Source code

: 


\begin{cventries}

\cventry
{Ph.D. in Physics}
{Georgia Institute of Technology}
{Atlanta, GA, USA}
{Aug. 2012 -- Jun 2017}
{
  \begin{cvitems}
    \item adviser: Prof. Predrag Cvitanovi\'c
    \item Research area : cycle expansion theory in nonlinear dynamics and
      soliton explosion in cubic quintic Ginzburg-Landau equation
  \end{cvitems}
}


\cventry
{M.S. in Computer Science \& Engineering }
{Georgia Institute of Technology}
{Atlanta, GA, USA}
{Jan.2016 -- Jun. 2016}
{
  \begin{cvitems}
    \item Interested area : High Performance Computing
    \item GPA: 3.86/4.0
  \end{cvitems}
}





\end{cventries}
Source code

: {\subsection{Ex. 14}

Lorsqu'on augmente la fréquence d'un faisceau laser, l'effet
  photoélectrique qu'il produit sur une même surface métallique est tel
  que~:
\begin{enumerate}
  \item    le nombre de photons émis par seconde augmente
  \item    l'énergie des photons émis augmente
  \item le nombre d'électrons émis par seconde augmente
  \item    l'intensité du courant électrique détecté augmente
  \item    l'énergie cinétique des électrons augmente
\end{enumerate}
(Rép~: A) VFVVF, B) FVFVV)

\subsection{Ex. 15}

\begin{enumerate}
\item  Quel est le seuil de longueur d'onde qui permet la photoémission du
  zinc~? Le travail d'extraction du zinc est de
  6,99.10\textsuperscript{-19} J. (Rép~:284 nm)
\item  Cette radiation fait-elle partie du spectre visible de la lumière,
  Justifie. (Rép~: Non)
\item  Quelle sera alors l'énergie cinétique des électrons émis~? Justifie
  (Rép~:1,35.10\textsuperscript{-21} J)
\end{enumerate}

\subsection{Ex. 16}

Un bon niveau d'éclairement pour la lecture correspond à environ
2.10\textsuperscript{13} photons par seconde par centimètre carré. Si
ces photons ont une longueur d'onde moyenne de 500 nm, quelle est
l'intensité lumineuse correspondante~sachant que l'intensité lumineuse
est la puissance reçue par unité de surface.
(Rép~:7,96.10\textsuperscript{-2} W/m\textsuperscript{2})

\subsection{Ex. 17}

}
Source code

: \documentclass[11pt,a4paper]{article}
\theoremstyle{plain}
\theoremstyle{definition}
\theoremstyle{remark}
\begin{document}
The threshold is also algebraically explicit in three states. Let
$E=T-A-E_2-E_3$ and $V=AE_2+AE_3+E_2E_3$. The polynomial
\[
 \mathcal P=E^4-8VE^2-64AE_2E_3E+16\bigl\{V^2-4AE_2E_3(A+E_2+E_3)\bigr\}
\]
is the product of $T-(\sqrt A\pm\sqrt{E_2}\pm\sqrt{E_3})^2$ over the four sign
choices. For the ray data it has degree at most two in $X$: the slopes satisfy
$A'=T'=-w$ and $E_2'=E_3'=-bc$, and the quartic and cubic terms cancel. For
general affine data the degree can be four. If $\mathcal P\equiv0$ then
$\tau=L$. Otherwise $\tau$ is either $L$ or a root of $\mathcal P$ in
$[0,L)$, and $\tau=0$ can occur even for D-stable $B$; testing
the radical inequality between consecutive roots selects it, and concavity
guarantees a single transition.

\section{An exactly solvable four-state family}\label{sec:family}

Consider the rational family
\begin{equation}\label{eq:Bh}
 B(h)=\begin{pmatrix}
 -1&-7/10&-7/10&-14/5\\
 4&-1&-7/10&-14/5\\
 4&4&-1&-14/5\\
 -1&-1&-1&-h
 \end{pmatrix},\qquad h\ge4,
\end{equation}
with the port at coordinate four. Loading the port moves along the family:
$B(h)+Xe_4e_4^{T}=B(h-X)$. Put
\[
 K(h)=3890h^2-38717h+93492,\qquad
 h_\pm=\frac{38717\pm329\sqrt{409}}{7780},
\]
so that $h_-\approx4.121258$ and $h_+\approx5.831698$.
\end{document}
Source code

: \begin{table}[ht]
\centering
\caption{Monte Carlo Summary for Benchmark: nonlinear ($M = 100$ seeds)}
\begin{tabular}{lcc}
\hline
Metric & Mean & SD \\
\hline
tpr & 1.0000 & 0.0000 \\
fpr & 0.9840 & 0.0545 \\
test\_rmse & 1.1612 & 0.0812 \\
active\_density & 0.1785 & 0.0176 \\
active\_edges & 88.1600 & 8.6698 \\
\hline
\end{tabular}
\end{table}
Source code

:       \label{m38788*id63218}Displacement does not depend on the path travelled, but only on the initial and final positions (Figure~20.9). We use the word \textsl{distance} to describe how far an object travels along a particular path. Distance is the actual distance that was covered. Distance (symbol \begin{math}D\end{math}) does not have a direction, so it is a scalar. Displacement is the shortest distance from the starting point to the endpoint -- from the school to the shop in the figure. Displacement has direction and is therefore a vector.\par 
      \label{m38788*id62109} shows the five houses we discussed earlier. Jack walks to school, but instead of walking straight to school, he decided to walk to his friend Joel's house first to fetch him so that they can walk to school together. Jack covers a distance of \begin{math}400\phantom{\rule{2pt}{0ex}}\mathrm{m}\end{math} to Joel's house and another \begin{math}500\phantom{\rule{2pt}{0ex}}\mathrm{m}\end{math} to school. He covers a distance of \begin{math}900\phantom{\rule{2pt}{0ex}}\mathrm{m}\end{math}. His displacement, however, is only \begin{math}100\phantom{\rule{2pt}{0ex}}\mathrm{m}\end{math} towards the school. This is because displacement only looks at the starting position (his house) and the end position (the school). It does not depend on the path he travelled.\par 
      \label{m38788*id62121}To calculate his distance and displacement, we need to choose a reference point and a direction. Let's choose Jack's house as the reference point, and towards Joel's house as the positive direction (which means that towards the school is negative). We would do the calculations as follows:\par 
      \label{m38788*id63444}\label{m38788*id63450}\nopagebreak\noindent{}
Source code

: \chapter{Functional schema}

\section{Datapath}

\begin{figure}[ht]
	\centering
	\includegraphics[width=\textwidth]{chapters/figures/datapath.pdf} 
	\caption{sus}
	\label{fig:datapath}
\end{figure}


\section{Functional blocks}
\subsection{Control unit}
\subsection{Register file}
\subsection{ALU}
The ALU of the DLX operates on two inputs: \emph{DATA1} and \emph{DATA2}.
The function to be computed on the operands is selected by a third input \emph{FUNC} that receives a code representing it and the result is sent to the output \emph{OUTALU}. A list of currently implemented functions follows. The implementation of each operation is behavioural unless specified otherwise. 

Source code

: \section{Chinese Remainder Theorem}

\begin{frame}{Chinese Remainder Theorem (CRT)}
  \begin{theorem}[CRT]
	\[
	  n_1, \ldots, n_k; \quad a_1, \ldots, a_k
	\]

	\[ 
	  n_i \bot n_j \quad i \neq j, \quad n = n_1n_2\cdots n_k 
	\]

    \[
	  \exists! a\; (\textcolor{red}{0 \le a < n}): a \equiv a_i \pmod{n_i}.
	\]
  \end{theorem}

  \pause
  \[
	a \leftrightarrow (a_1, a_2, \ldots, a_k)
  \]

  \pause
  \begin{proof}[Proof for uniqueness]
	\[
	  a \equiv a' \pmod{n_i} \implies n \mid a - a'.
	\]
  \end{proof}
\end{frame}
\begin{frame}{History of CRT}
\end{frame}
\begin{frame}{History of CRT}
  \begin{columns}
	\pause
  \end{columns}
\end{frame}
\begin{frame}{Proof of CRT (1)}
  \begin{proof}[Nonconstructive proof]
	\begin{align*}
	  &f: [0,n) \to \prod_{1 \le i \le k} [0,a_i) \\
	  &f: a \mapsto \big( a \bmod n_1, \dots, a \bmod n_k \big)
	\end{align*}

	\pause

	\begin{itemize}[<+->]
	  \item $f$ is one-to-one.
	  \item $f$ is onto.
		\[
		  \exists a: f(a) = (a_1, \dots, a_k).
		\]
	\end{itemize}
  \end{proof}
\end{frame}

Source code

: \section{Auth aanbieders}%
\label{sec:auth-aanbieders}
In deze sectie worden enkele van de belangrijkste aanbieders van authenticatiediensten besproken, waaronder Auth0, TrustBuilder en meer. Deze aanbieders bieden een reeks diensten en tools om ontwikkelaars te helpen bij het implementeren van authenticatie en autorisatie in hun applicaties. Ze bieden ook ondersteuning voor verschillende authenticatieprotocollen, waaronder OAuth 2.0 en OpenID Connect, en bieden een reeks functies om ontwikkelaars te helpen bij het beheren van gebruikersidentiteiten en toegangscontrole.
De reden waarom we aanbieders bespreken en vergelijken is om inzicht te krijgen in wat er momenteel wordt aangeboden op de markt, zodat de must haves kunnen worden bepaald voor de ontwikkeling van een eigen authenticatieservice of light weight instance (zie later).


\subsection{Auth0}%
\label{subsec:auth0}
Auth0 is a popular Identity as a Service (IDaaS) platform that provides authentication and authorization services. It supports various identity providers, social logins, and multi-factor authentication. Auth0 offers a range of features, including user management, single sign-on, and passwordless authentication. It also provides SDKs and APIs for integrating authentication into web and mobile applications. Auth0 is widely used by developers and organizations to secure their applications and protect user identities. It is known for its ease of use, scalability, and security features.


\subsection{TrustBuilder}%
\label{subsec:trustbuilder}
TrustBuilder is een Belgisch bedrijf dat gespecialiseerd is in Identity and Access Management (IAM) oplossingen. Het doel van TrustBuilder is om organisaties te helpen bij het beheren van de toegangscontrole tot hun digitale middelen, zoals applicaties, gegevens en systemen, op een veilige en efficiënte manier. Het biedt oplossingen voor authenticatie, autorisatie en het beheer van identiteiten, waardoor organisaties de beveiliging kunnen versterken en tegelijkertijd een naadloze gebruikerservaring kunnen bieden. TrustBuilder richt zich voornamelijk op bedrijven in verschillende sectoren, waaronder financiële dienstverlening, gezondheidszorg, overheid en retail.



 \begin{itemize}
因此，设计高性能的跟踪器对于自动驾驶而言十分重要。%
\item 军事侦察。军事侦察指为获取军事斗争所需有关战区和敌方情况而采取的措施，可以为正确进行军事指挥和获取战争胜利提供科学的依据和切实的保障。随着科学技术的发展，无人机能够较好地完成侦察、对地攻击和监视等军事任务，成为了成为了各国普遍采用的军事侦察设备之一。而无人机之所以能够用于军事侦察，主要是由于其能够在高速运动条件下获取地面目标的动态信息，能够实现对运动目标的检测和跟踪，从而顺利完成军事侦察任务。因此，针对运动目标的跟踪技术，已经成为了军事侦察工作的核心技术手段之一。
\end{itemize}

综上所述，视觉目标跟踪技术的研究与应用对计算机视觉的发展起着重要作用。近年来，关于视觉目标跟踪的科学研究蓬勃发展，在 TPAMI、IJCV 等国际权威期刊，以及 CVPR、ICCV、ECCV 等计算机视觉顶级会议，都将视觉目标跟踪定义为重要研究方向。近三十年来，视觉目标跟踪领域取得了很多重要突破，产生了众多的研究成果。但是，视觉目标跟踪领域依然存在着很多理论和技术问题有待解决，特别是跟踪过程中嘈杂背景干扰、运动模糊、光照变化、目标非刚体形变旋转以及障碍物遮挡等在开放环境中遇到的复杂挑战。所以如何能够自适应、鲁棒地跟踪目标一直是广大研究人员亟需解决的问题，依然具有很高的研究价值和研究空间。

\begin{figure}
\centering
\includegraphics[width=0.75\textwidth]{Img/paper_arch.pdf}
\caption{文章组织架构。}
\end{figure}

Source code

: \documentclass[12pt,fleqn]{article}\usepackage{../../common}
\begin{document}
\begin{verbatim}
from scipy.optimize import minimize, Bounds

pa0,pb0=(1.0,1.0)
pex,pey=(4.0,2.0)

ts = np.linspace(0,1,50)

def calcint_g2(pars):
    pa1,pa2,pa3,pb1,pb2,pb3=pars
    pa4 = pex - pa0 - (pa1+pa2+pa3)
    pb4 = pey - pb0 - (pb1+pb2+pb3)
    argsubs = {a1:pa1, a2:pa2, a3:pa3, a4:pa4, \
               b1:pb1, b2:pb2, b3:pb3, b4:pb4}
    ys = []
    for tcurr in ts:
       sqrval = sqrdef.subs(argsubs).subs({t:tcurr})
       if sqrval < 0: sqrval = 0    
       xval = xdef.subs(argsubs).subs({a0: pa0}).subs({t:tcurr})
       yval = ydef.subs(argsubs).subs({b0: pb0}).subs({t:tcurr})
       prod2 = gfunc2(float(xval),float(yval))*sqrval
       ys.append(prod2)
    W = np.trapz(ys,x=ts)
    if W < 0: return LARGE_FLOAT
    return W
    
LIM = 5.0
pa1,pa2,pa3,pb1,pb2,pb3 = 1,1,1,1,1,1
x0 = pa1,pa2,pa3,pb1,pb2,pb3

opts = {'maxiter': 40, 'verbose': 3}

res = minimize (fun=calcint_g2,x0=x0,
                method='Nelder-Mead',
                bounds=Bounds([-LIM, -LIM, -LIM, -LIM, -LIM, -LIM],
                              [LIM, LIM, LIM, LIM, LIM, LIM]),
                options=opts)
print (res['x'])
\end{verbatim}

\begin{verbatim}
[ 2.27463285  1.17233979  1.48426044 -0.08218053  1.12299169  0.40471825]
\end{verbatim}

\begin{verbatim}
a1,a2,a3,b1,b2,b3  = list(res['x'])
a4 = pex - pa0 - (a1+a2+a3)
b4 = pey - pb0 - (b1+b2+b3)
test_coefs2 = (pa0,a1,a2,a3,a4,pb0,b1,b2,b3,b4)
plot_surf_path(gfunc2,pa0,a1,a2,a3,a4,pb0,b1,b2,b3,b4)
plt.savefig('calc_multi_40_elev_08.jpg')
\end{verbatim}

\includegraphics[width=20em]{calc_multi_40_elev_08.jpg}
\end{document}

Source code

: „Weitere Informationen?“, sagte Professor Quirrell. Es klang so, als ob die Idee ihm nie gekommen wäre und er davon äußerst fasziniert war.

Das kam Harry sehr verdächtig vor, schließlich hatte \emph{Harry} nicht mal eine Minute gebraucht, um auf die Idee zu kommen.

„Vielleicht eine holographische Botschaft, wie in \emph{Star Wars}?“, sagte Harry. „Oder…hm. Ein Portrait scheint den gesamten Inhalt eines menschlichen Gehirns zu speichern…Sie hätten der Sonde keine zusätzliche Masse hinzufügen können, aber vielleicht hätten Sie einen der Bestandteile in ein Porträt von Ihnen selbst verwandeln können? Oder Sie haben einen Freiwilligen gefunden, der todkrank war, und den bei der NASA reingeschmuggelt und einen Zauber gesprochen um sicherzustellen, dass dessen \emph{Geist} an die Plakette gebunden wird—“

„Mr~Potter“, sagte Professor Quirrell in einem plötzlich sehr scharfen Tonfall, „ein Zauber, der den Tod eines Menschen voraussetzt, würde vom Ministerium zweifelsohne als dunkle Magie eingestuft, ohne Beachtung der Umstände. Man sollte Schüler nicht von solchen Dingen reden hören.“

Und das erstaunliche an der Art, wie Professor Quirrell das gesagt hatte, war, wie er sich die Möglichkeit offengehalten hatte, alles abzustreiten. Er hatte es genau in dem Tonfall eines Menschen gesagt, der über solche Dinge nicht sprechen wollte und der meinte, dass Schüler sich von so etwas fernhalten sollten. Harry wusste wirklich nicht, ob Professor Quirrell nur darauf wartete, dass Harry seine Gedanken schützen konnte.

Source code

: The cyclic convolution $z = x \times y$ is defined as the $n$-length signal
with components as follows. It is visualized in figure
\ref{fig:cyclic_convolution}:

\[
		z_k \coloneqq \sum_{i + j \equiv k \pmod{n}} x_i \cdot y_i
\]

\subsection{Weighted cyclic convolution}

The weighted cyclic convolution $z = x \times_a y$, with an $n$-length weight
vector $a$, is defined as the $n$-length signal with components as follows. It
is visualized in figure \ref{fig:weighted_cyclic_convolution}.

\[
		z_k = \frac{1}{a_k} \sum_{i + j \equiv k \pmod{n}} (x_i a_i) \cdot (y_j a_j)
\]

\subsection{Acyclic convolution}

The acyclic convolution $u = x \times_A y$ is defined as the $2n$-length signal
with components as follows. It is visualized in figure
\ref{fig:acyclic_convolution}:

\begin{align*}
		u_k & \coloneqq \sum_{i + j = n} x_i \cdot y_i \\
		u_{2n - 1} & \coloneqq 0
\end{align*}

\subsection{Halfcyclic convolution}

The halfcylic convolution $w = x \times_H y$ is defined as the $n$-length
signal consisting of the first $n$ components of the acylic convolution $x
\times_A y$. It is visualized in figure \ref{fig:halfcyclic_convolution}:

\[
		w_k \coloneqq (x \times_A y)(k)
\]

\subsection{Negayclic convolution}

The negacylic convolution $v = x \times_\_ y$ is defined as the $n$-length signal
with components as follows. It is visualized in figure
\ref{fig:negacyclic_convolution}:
======
What is needed:
Your response should consist solely of the lines from the one containing "a_i) \cdot (y_j a_j)" to the end of the entries, both ends included, exactly as they appear.

Response box:
		z_k = \frac{1}{a_k} \sum_{i + j \equiv k \pmod{n}} (x_i a_i) \cdot (y_j a_j)
\]

\subsection{Acyclic convolution}

The acyclic convolution $u = x \times_A y$ is defined as the $2n$-length signal
with components as follows. It is visualized in figure
\ref{fig:acyclic_convolution}:

\begin{align*}
		u_k & \coloneqq \sum_{i + j = n} x_i \cdot y_i \\
		u_{2n - 1} & \coloneqq 0
\end{align*}

\subsection{Halfcyclic convolution}

The halfcylic convolution $w = x \times_H y$ is defined as the $n$-length
signal consisting of the first $n$ components of the acylic convolution $x
\times_A y$. It is visualized in figure \ref{fig:halfcyclic_convolution}:

\[
		w_k \coloneqq (x \times_A y)(k)
\]

\subsection{Negayclic convolution}

The negacylic convolution $v = x \times_\_ y$ is defined as the $n$-length signal
with components as follows. It is visualized in figure
\ref{fig:negacyclic_convolution}:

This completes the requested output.